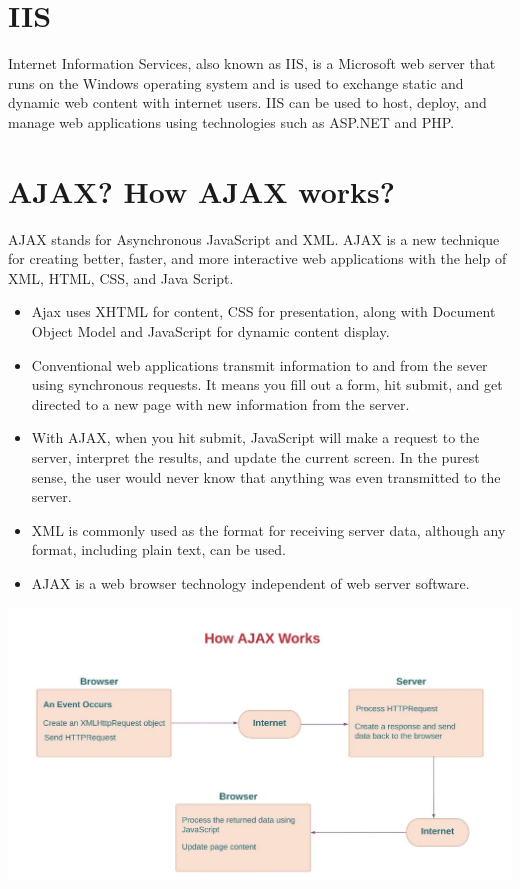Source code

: \documentclass{article}
\begin{document}
\section{IIS}
Internet Information Services, also known as IIS, is a Microsoft web server that runs on the Windows operating system and is used to exchange static and dynamic web content with internet users. IIS can be used to host, deploy, and manage web applications using technologies such as ASP.NET and PHP.

\section{AJAX? How AJAX works?}
AJAX stands for Asynchronous JavaScript and XML. AJAX is a new technique for creating better, faster, and more interactive web applications with the help of XML, HTML, CSS, and Java Script.

\begin{itemize}
  \item Ajax uses XHTML for content, CSS for presentation, along with Document Object Model and JavaScript for dynamic content display.
  \item Conventional web applications transmit information to and from the sever using synchronous requests. It means you fill out a form, hit submit, and get directed to a new page with new information from the server.
  \item With AJAX, when you hit submit, JavaScript will make a request to the server, interpret the results, and update the current screen. In the purest sense, the user would never know that anything was even transmitted to the server.
  \item XML is commonly used as the format for receiving server data, although any format, including plain text, can be used.
  \item AJAX is a web browser technology independent of web server software.
\end{itemize}

\includegraphics[width=\textwidth]{WhatsApp Image 2023-01-12 at 08.55.03.jpeg}
\end{document}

===============

> _Exercise aim_
Only the number is needed: state how many lines in the listing contain "used".

> _Answer section_
2